Hitting the trail when the seasons change and the temperatures drop can be empowering and rewarding, and layering for a hike is essential for staying comfortable in cooler temps out on the trail. Layering is all about selecting ideal clothes that can be mixed and matched out on the trail to adjust to changing weather conditions and physical exertion.
Regulating your body temperature during cold weather hiking (and most outdoor winter activities) requires some extra clothes and keen observations. While hiking, when the mercury dips, it’s critical to pay attention to precipitation and perspiration and put on or pull off certain articles of clothing to best regulate your body’s temperature. Rain and snow can greatly diminish some fabrics' ability to insulate you from cooler weather, and overheating causes excessive sweat which can freeze and lead to hypothermia.
If you pack layers for a hike, you can put on another garment when the sun drops below a ridge or take off a layer when you get to the climb that gets your heart pumping. By layering for a hike from head to toe, you can stay comfortable in cooler temps and enjoy miles of smiles out on the trail.

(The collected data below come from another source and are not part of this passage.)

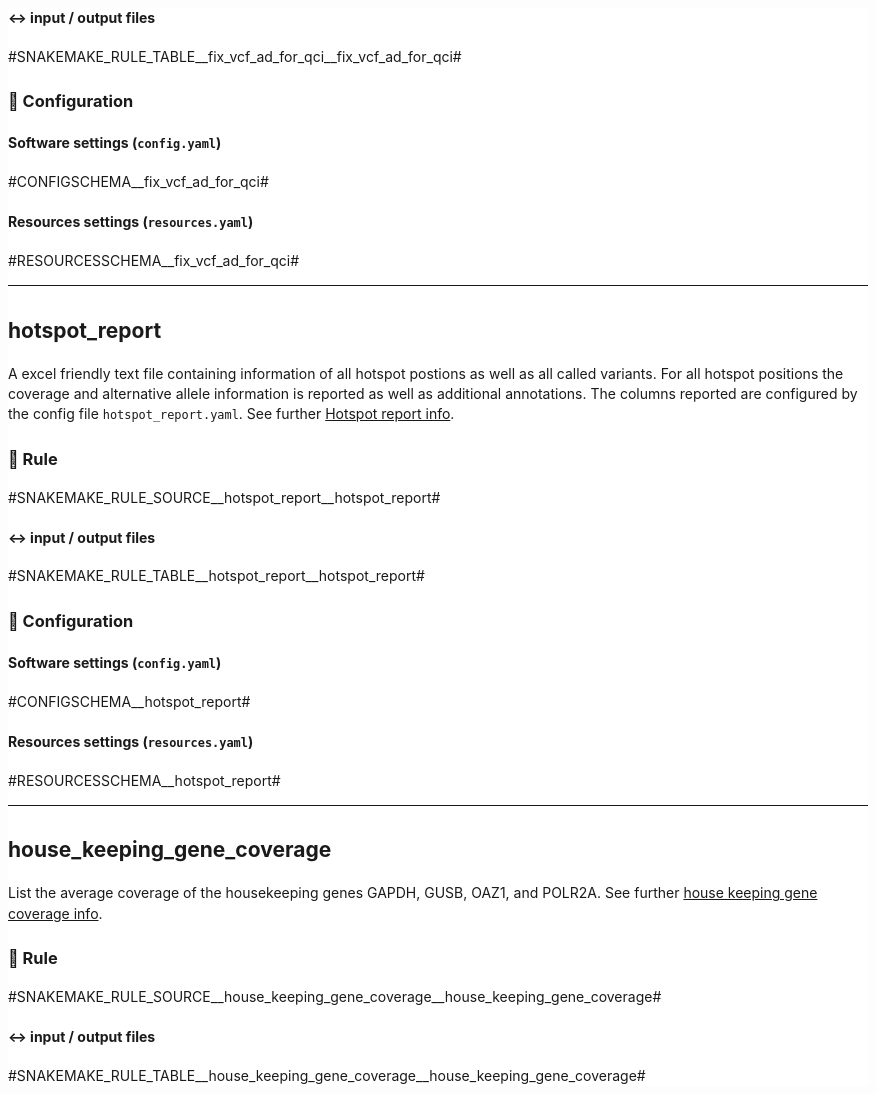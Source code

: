 #### :left_right_arrow: input / output files

#SNAKEMAKE_RULE_TABLE__fix_vcf_ad_for_qci__fix_vcf_ad_for_qci#

### :wrench: Configuration

#### Software settings (`config.yaml`)

#CONFIGSCHEMA__fix_vcf_ad_for_qci#

#### Resources settings (`resources.yaml`)

#RESOURCESSCHEMA__fix_vcf_ad_for_qci#

---

## hotspot_report
A excel friendly text file containing information of all hotspot postions as well as all called variants. For all hotspot positions the coverage and alternative allele information is reported as well as additional annotations. The columns reported are configured by the config file `hotspot_report.yaml`. See further [Hotspot report info](dna_qc.md#coverage-and-mutations).

### :snake: Rule

#SNAKEMAKE_RULE_SOURCE__hotspot_report__hotspot_report#

#### :left_right_arrow: input / output files

#SNAKEMAKE_RULE_TABLE__hotspot_report__hotspot_report#

### :wrench: Configuration

#### Software settings (`config.yaml`)

#CONFIGSCHEMA__hotspot_report#

#### Resources settings (`resources.yaml`)

#RESOURCESSCHEMA__hotspot_report#

---

## house_keeping_gene_coverage
List the average coverage of the housekeeping genes GAPDH, GUSB, OAZ1, and POLR2A. See further [house keeping gene coverage info](rna_qc.md#house-keeping-gene-coverage).

### :snake: Rule

#SNAKEMAKE_RULE_SOURCE__house_keeping_gene_coverage__house_keeping_gene_coverage#

#### :left_right_arrow: input / output files

#SNAKEMAKE_RULE_TABLE__house_keeping_gene_coverage__house_keeping_gene_coverage#
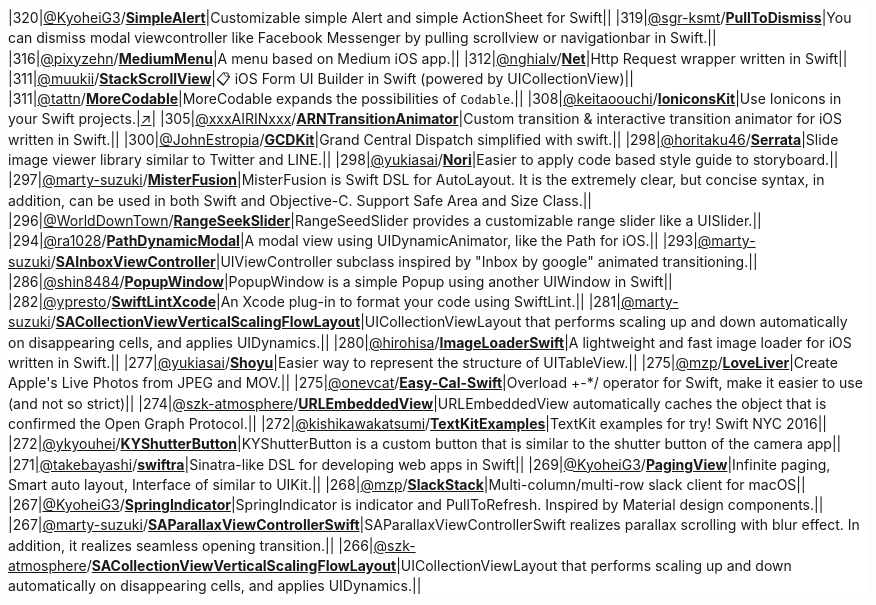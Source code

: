 |320|[@KyoheiG3](https://github.com/KyoheiG3)/[**SimpleAlert**](https://github.com/KyoheiG3/SimpleAlert)|Customizable simple Alert and simple ActionSheet for Swift||
|319|[@sgr-ksmt](https://github.com/sgr-ksmt)/[**PullToDismiss**](https://github.com/sgr-ksmt/PullToDismiss)|You can dismiss modal viewcontroller like Facebook Messenger by pulling scrollview or navigationbar in Swift.||
|316|[@pixyzehn](https://github.com/pixyzehn)/[**MediumMenu**](https://github.com/pixyzehn/MediumMenu)|A menu based on Medium iOS app.||
|312|[@nghialv](https://github.com/nghialv)/[**Net**](https://github.com/nghialv/Net)|Http Request wrapper written in Swift||
|311|[@muukii](https://github.com/muukii)/[**StackScrollView**](https://github.com/muukii/StackScrollView)|📋 iOS Form UI Builder in Swift (powered by UICollectionView)||
|311|[@tattn](https://github.com/tattn)/[**MoreCodable**](https://github.com/tattn/MoreCodable)|MoreCodable expands the possibilities of `Codable`.||
|308|[@keitaoouchi](https://github.com/keitaoouchi)/[**IoniconsKit**](https://github.com/keitaoouchi/IoniconsKit)|Use Ionicons in your Swift projects.|[:arrow_upper_right:](http://cocoadocs.org/docsets/IoniconsKit/)|
|305|[@xxxAIRINxxx](https://github.com/xxxAIRINxxx)/[**ARNTransitionAnimator**](https://github.com/xxxAIRINxxx/ARNTransitionAnimator)|Custom transition & interactive transition animator for iOS written in Swift.||
|300|[@JohnEstropia](https://github.com/JohnEstropia)/[**GCDKit**](https://github.com/JohnEstropia/GCDKit)|Grand Central Dispatch simplified with swift.||
|298|[@horitaku46](https://github.com/horitaku46)/[**Serrata**](https://github.com/horitaku46/Serrata)|Slide image viewer library similar to Twitter and LINE.||
|298|[@yukiasai](https://github.com/yukiasai)/[**Nori**](https://github.com/yukiasai/Nori)|Easier to apply code based style guide to storyboard.||
|297|[@marty-suzuki](https://github.com/marty-suzuki)/[**MisterFusion**](https://github.com/marty-suzuki/MisterFusion)|MisterFusion is Swift DSL for AutoLayout. It is the extremely clear, but concise syntax, in addition, can be used in both Swift and Objective-C. Support Safe Area and Size Class.||
|296|[@WorldDownTown](https://github.com/WorldDownTown)/[**RangeSeekSlider**](https://github.com/WorldDownTown/RangeSeekSlider)|RangeSeedSlider provides a customizable range slider like a UISlider.||
|294|[@ra1028](https://github.com/ra1028)/[**PathDynamicModal**](https://github.com/ra1028/PathDynamicModal)|A modal view using UIDynamicAnimator, like the Path for iOS.||
|293|[@marty-suzuki](https://github.com/marty-suzuki)/[**SAInboxViewController**](https://github.com/marty-suzuki/SAInboxViewController)|UIViewController subclass inspired by "Inbox by google" animated transitioning.||
|286|[@shin8484](https://github.com/shin8484)/[**PopupWindow**](https://github.com/shin8484/PopupWindow)|PopupWindow is a simple Popup using another UIWindow in Swift||
|282|[@ypresto](https://github.com/ypresto)/[**SwiftLintXcode**](https://github.com/ypresto/SwiftLintXcode)|An Xcode plug-in to format your code using SwiftLint.||
|281|[@marty-suzuki](https://github.com/marty-suzuki)/[**SACollectionViewVerticalScalingFlowLayout**](https://github.com/marty-suzuki/SACollectionViewVerticalScalingFlowLayout)|UICollectionViewLayout that performs scaling up and down automatically on disappearing cells, and applies UIDynamics.||
|280|[@hirohisa](https://github.com/hirohisa)/[**ImageLoaderSwift**](https://github.com/hirohisa/ImageLoaderSwift)|A lightweight and fast image loader for iOS written in Swift.||
|277|[@yukiasai](https://github.com/yukiasai)/[**Shoyu**](https://github.com/yukiasai/Shoyu)|Easier way to represent the structure of UITableView.||
|275|[@mzp](https://github.com/mzp)/[**LoveLiver**](https://github.com/mzp/LoveLiver)|Create Apple's Live Photos from JPEG and MOV.||
|275|[@onevcat](https://github.com/onevcat)/[**Easy-Cal-Swift**](https://github.com/onevcat/Easy-Cal-Swift)|Overload +-*/ operator for Swift, make it easier to use (and not so strict)||
|274|[@szk-atmosphere](https://github.com/szk-atmosphere)/[**URLEmbeddedView**](https://github.com/szk-atmosphere/URLEmbeddedView)|URLEmbeddedView automatically caches the object that is confirmed the Open Graph Protocol.||
|272|[@kishikawakatsumi](https://github.com/kishikawakatsumi)/[**TextKitExamples**](https://github.com/kishikawakatsumi/TextKitExamples)|TextKit examples for try! Swift NYC 2016||
|272|[@ykyouhei](https://github.com/ykyouhei)/[**KYShutterButton**](https://github.com/ykyouhei/KYShutterButton)|KYShutterButton is a custom button that is similar to the shutter button of the camera app||
|271|[@takebayashi](https://github.com/takebayashi)/[**swiftra**](https://github.com/takebayashi/swiftra)|Sinatra-like DSL for developing web apps in Swift||
|269|[@KyoheiG3](https://github.com/KyoheiG3)/[**PagingView**](https://github.com/KyoheiG3/PagingView)|Infinite paging, Smart auto layout, Interface of similar to UIKit.||
|268|[@mzp](https://github.com/mzp)/[**SlackStack**](https://github.com/mzp/SlackStack)|Multi-column/multi-row slack client for macOS||
|267|[@KyoheiG3](https://github.com/KyoheiG3)/[**SpringIndicator**](https://github.com/KyoheiG3/SpringIndicator)|SpringIndicator is indicator and PullToRefresh. Inspired by Material design components.||
|267|[@marty-suzuki](https://github.com/marty-suzuki)/[**SAParallaxViewControllerSwift**](https://github.com/marty-suzuki/SAParallaxViewControllerSwift)|SAParallaxViewControllerSwift realizes parallax scrolling with blur effect. In addition, it realizes seamless opening transition.||
|266|[@szk-atmosphere](https://github.com/szk-atmosphere)/[**SACollectionViewVerticalScalingFlowLayout**](https://github.com/szk-atmosphere/SACollectionViewVerticalScalingFlowLayout)|UICollectionViewLayout that performs scaling up and down automatically on disappearing cells, and applies UIDynamics.||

The Three Basic Layers for Hiking
Pack the following layers for your next hike to stay comfortable in various weather conditions. We’ll focus on layers for the upper body, but you’ll want to pack layers for the legs, feet, hands, and head. We’ll also include examples of each layer from our sponsor AKHG™ by Duluth Trading Co. as a reference for each item.
This is the clothing right against your skin. It’s also the one layer that you will likely leave on for the duration of your trip. In selecting a base layer it’s critical the fabric is moisture-wicking which is the industries way of saying the fabric will pull moisture away from your body and dry quickly. Base layers come in a variety of fabrics, but avoid cotton garments because cotton isn’t moisture-wicking, and it will lead to unpleasant hiking memories. When was the last time your jeans were soaked? Yeah, not a pleasant memory, right?

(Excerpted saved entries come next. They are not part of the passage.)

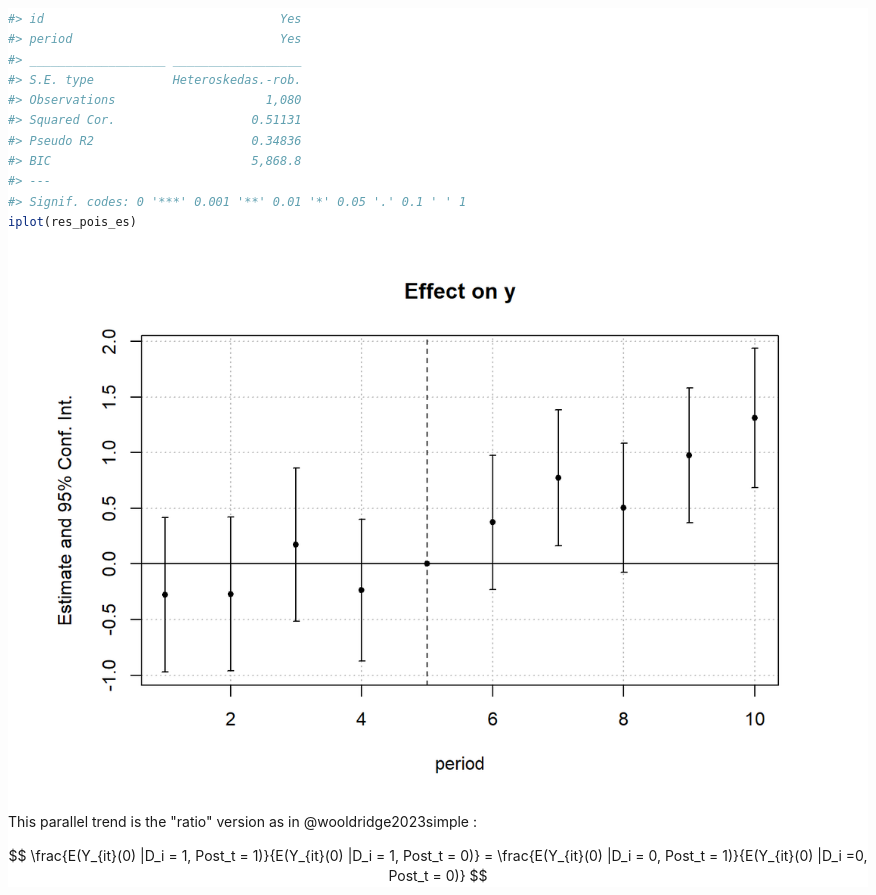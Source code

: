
 ``` r
#> id                                 Yes
#> period                             Yes
#> ___________________ __________________
#> S.E. type           Heteroskedas.-rob.
#> Observations                     1,080
#> Squared Cor.                   0.51131
#> Pseudo R2                      0.34836
#> BIC                            5,868.8
#> ---
#> Signif. codes: 0 '***' 0.001 '**' 0.01 '*' 0.05 '.' 0.1 ' ' 1
iplot(res_pois_es)
```

<img src="30.5-did-ohter_files/figure-html/estiamte teh proprortion treatment effects for event-study form-1.png" width="90%" style="display: block; margin: auto;" />

This parallel trend is the "ratio" version as in @wooldridge2023simple :

$$
\frac{E(Y_{it}(0) |D_i = 1, Post_t = 1)}{E(Y_{it}(0) |D_i = 1, Post_t = 0)} = \frac{E(Y_{it}(0) |D_i = 0, Post_t = 1)}{E(Y_{it}(0) |D_i =0, Post_t = 0)}
$$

The mid layer(s) provide additional insulation and help retain the heat your body produces. Depending on the weather conditions, you may have multiple insulating layers to provide greater flexibility for changing conditions and physical exertion. Selecting your mid layers should reflect the temperatures you expect to encounter on the trail. The colder the weather the more insulation you’ll want for the times you stop and take breaks.
Mid layers come in a variety of styles, but most fall into three main categories—fleeces, sweaters, and lofted-insulation (puffy) jackets. As with the base layer, in most cases, you will want to avoid cotton layers because if cotton gets wet, it loses most of its ability to insulate, plus cotton takes longer to dry than other fabrics. Fleeces and sweaters tend to be bulkier and heavier than puffy jackets, but lofted insolations (especially down) become compromised if they get wet. Even though some companies chemically treat down to resist moisture, if you anticipate extensive moisture, avoid down insulation or have a non-down insulating layer as well.
Features to look for in a hiking mid layer:
- Non-cotton fabrics
- Packable and lightweight
- Durable fabric that won’t snag easily on branches and the like
- DWR (durable water repellent) finish for puffies
- Hoods can help prevent drafty air from entering the neck
- Interior pocket to insulate items like electronics and water filters from freezing temps
The outer layer is your primary defense against rain, snow, and wind. When selecting an outer layer look for a packable and highly water resistant (the term “waterproof” can be misleading) shell that has very little or no insulation. A heavily insulated parka defeats the purpose of layering for changing temps and changes in physical exertion.
Pro Tip: Consider sizing up for the outer shell to make sure it fits over all of your other layers and doesn’t restrict your range of motion. If the shell impacts the loft of a puffy, it will also decrease the warmth.